People intuitively tune out stories that sound like sales pitches. If you want to grab peoples’ attention, take a hint from reality TV and show people the behind-the-scenes version. To do this, you’ll need to know your audience. Behind-the-scenes stories need to be tailored to the audience, because the nature of behind-the-scenes storytelling is that it’s full of minutiae, details--like your real-life actual work itself--which will quickly bore people outside the target audience. For Co.Labs, that means we want to hear the minutiae and details around the development process when you tell us your story, because we know our readers will be interested too.

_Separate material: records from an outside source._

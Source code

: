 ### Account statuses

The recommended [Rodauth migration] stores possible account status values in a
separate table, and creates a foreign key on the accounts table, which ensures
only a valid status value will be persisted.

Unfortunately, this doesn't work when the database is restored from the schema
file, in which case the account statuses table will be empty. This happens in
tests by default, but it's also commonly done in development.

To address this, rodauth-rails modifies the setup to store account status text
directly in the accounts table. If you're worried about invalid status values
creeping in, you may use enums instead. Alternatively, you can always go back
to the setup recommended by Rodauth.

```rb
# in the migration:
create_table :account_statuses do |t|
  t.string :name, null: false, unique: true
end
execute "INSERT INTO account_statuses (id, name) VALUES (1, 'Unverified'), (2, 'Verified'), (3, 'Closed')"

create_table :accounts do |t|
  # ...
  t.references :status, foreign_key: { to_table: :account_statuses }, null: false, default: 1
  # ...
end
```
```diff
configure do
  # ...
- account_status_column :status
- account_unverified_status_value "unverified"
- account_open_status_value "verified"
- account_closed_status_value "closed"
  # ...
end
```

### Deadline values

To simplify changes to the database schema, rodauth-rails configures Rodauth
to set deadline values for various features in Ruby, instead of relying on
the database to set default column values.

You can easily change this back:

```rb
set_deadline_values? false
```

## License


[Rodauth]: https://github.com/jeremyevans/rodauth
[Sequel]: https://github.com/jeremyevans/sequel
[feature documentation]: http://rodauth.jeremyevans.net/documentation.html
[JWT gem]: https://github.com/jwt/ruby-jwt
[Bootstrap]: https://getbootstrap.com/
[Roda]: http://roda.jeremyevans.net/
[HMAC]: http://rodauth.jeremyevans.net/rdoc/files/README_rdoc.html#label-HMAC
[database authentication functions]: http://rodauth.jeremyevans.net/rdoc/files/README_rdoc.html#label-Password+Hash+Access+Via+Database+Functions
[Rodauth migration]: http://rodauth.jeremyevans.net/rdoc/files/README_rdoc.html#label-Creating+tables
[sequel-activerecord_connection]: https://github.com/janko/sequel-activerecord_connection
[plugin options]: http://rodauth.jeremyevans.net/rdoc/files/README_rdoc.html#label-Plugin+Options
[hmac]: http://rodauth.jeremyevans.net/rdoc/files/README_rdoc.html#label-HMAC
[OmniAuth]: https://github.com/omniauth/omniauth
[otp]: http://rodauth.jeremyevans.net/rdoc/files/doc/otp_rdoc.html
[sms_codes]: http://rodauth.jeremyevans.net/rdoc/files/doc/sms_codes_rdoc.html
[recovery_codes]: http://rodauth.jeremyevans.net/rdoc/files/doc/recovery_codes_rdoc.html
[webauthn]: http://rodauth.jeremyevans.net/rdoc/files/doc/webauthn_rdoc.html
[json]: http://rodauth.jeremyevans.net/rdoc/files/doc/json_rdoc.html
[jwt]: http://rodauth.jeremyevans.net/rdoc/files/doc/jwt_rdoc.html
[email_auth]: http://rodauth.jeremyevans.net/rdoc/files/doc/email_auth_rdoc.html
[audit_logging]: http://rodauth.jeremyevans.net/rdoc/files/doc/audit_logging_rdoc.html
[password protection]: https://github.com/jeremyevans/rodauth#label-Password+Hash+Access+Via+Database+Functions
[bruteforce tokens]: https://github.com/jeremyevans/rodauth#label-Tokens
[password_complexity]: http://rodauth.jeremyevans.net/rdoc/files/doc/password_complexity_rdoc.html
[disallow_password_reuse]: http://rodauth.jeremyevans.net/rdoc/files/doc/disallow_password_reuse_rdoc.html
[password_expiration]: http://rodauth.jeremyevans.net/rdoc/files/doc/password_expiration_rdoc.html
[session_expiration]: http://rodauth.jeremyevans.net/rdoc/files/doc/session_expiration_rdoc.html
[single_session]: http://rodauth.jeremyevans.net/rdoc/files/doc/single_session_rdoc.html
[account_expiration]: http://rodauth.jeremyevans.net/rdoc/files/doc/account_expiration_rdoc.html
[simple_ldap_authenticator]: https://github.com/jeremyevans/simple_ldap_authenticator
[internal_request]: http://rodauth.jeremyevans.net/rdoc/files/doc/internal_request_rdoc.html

Demos, code snippets, mockups, or other collateral should be highly prized parts of any story, especially if these assets have never been published. The benefit of storytelling on the web is that we can use visual aids, so we try to do it as often as possible.
We like technical narratives: stories about people doing battle with the creative process around software. Our reported stories strive to share one attribute: the “funnel” shape. At the top of the story, anyone can follow the importance of what’s happening, but as it progresses, it becomes more and more technical. Readers who just want the gist can drop off at any point; those with a deeper interest can keep reading and get the in-depth scoop. Your story should be interpretable (and curiosity-inducing) to non-technical tech enthusiasts, but should also have something meaty and technical for engineers to sink into.
Co.Labs is made up of three editors. We’re friendly and we speak your language. Tell us about what you’re building!
@chrisdannen is me. I edit this site and the feature stories on it. If you want to talk about how you built your product or service, let me know via Twitter.
@gabestein is our News Hacker. He handles news and experiments with new ways of reporting information. He's also a web developer with deep interests in technology that changes the way information flows through society.
@clayandres is our Editor at Large. He comes from the world of technical publishing, where he specialized in Mac and iOS developer books. He loves coffee and all things Cocoa.
In the instances that a team knows their own story well, the result is a high-quality article, lots of exposure for the project, and lots of traffic for us. Thank you for helping us tell good stories.